| Your assignment |
The answer should be an exact copy of the data.

| Data extract |
== Segment start ==
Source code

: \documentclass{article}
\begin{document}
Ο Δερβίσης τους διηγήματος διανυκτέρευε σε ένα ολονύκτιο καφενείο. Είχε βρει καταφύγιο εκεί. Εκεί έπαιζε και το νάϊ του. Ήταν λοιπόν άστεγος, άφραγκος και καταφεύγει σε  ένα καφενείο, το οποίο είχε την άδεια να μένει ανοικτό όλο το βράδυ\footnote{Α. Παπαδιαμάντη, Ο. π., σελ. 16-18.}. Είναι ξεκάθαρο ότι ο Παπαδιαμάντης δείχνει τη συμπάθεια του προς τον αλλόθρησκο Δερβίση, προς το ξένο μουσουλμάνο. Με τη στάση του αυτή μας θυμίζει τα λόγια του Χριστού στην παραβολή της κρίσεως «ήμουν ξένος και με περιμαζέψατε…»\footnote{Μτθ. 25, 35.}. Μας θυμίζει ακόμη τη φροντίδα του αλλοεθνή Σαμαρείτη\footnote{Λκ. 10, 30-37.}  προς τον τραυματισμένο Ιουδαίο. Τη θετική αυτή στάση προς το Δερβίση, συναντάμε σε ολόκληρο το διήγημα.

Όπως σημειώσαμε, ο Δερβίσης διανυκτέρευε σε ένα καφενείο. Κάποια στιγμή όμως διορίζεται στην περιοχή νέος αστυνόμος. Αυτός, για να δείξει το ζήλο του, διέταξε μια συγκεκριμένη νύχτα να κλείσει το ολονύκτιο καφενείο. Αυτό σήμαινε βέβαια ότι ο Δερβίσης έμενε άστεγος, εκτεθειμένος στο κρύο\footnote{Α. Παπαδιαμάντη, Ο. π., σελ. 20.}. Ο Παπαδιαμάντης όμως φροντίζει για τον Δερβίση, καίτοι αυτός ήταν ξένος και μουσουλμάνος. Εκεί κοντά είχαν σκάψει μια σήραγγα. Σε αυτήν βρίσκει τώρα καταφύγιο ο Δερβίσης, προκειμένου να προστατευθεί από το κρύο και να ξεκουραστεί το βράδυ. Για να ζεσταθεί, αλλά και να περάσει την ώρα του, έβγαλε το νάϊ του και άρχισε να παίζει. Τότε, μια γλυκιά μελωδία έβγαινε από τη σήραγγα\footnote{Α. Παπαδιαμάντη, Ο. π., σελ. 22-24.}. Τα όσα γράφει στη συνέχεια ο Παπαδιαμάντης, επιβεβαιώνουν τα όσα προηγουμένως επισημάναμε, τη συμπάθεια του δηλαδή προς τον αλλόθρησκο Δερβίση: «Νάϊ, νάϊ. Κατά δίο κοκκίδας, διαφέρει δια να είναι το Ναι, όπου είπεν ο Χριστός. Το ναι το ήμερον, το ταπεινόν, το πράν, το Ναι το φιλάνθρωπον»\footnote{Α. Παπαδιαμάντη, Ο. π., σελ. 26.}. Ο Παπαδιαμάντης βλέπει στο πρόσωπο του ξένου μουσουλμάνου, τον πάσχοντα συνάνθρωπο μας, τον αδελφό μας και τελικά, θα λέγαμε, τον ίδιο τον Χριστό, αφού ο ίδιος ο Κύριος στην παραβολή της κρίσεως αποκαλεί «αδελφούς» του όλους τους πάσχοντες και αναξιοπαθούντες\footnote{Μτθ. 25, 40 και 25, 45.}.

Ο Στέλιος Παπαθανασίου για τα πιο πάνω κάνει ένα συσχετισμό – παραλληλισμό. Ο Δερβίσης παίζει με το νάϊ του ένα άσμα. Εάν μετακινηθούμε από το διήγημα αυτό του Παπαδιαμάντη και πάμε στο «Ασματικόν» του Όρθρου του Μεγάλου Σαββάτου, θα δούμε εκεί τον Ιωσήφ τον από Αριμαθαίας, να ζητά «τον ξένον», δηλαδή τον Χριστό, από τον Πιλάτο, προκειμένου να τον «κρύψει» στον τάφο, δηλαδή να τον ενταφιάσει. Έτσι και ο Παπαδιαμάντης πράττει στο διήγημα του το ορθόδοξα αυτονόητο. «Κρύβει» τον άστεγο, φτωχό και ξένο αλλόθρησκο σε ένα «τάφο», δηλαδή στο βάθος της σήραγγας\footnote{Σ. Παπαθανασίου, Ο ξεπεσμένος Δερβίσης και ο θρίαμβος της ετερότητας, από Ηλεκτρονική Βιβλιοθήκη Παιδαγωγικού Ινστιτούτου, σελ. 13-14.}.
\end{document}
== Segment end ==
| Exercise solution |
Source code

: \documentclass{article}
\begin{document}
Ο Δερβίσης τους διηγήματος διανυκτέρευε σε ένα ολονύκτιο καφενείο. Είχε βρει καταφύγιο εκεί. Εκεί έπαιζε και το νάϊ του. Ήταν λοιπόν άστεγος, άφραγκος και καταφεύγει σε  ένα καφενείο, το οποίο είχε την άδεια να μένει ανοικτό όλο το βράδυ\footnote{Α. Παπαδιαμάντη, Ο. π., σελ. 16-18.}. Είναι ξεκάθαρο ότι ο Παπαδιαμάντης δείχνει τη συμπάθεια του προς τον αλλόθρησκο Δερβίση, προς το ξένο μουσουλμάνο. Με τη στάση του αυτή μας θυμίζει τα λόγια του Χριστού στην παραβολή της κρίσεως «ήμουν ξένος και με περιμαζέψατε…»\footnote{Μτθ. 25, 35.}. Μας θυμίζει ακόμη τη φροντίδα του αλλοεθνή Σαμαρείτη\footnote{Λκ. 10, 30-37.}  προς τον τραυματισμένο Ιουδαίο. Τη θετική αυτή στάση προς το Δερβίση, συναντάμε σε ολόκληρο το διήγημα.

Όπως σημειώσαμε, ο Δερβίσης διανυκτέρευε σε ένα καφενείο. Κάποια στιγμή όμως διορίζεται στην περιοχή νέος αστυνόμος. Αυτός, για να δείξει το ζήλο του, διέταξε μια συγκεκριμένη νύχτα να κλείσει το ολονύκτιο καφενείο. Αυτό σήμαινε βέβαια ότι ο Δερβίσης έμενε άστεγος, εκτεθειμένος στο κρύο\footnote{Α. Παπαδιαμάντη, Ο. π., σελ. 20.}. Ο Παπαδιαμάντης όμως φροντίζει για τον Δερβίση, καίτοι αυτός ήταν ξένος και μουσουλμάνος. Εκεί κοντά είχαν σκάψει μια σήραγγα. Σε αυτήν βρίσκει τώρα καταφύγιο ο Δερβίσης, προκειμένου να προστατευθεί από το κρύο και να ξεκουραστεί το βράδυ. Για να ζεσταθεί, αλλά και να περάσει την ώρα του, έβγαλε το νάϊ του και άρχισε να παίζει. Τότε, μια γλυκιά μελωδία έβγαινε από τη σήραγγα\footnote{Α. Παπαδιαμάντη, Ο. π., σελ. 22-24.}. Τα όσα γράφει στη συνέχεια ο Παπαδιαμάντης, επιβεβαιώνουν τα όσα προηγουμένως επισημάναμε, τη συμπάθεια του δηλαδή προς τον αλλόθρησκο Δερβίση: «Νάϊ, νάϊ. Κατά δίο κοκκίδας, διαφέρει δια να είναι το Ναι, όπου είπεν ο Χριστός. Το ναι το ήμερον, το ταπεινόν, το πράν, το Ναι το φιλάνθρωπον»\footnote{Α. Παπαδιαμάντη, Ο. π., σελ. 26.}. Ο Παπαδιαμάντης βλέπει στο πρόσωπο του ξένου μουσουλμάνου, τον πάσχοντα συνάνθρωπο μας, τον αδελφό μας και τελικά, θα λέγαμε, τον ίδιο τον Χριστό, αφού ο ίδιος ο Κύριος στην παραβολή της κρίσεως αποκαλεί «αδελφούς» του όλους τους πάσχοντες και αναξιοπαθούντες\footnote{Μτθ. 25, 40 και 25, 45.}.

Ο Στέλιος Παπαθανασίου για τα πιο πάνω κάνει ένα συσχετισμό – παραλληλισμό. Ο Δερβίσης παίζει με το νάϊ του ένα άσμα. Εάν μετακινηθούμε από το διήγημα αυτό του Παπαδιαμάντη και πάμε στο «Ασματικόν» του Όρθρου του Μεγάλου Σαββάτου, θα δούμε εκεί τον Ιωσήφ τον από Αριμαθαίας, να ζητά «τον ξένον», δηλαδή τον Χριστό, από τον Πιλάτο, προκειμένου να τον «κρύψει» στον τάφο, δηλαδή να τον ενταφιάσει. Έτσι και ο Παπαδιαμάντης πράττει στο διήγημα του το ορθόδοξα αυτονόητο. «Κρύβει» τον άστεγο, φτωχό και ξένο αλλόθρησκο σε ένα «τάφο», δηλαδή στο βάθος της σήραγγας\footnote{Σ. Παπαθανασίου, Ο ξεπεσμένος Δερβίσης και ο θρίαμβος της ετερότητας, από Ηλεκτρονική Βιβλιοθήκη Παιδαγωγικού Ινστιτούτου, σελ. 13-14.}.
\end{document}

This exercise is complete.